INSTRUCTIONS FOR THE TASK: Among the entries that follow, count the lines with the word "images" and report the number by itself.

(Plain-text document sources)
################

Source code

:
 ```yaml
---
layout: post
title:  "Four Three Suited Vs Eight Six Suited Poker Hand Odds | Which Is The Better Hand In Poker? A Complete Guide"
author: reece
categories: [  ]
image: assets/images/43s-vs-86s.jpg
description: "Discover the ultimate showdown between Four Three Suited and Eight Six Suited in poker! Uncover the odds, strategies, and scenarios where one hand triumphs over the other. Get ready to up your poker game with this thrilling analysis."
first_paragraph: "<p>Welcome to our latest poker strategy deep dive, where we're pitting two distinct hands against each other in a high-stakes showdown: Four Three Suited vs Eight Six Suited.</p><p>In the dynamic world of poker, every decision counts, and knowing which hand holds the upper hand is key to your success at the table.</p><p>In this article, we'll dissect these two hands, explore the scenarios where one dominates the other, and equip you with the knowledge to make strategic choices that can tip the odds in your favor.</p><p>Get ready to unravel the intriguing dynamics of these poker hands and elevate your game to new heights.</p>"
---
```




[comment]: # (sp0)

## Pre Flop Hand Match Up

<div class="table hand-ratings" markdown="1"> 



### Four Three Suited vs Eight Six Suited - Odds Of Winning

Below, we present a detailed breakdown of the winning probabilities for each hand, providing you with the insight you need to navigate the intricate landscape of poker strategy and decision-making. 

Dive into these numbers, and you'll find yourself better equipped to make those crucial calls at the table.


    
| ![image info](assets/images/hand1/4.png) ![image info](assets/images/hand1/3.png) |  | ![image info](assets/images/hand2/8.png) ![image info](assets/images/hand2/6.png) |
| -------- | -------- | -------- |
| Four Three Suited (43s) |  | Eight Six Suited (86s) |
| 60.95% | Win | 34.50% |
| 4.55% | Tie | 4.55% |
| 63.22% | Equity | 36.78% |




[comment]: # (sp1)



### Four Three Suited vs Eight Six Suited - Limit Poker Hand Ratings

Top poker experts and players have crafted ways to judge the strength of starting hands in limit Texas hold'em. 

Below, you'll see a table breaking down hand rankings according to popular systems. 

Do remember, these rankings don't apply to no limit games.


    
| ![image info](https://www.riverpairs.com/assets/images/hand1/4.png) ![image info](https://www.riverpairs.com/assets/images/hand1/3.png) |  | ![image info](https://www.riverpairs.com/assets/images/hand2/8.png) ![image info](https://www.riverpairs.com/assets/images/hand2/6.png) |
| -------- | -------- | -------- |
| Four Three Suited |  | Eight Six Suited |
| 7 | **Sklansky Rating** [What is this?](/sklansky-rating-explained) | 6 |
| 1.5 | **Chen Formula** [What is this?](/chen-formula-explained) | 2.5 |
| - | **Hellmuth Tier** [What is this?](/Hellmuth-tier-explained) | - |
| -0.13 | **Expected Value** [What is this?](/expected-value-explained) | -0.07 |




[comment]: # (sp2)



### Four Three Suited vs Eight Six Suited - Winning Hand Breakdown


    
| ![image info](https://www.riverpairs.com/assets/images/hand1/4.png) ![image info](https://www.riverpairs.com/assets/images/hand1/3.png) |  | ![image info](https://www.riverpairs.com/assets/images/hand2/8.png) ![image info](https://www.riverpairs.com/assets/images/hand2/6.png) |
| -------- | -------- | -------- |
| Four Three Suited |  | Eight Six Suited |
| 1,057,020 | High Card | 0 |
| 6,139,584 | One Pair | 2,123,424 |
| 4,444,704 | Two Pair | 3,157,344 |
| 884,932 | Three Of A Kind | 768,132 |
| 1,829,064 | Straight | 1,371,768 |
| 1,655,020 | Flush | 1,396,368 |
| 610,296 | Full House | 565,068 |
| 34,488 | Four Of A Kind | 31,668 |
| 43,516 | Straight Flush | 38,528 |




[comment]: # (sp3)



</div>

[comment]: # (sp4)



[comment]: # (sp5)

################

EXPECTED ANSWER: 4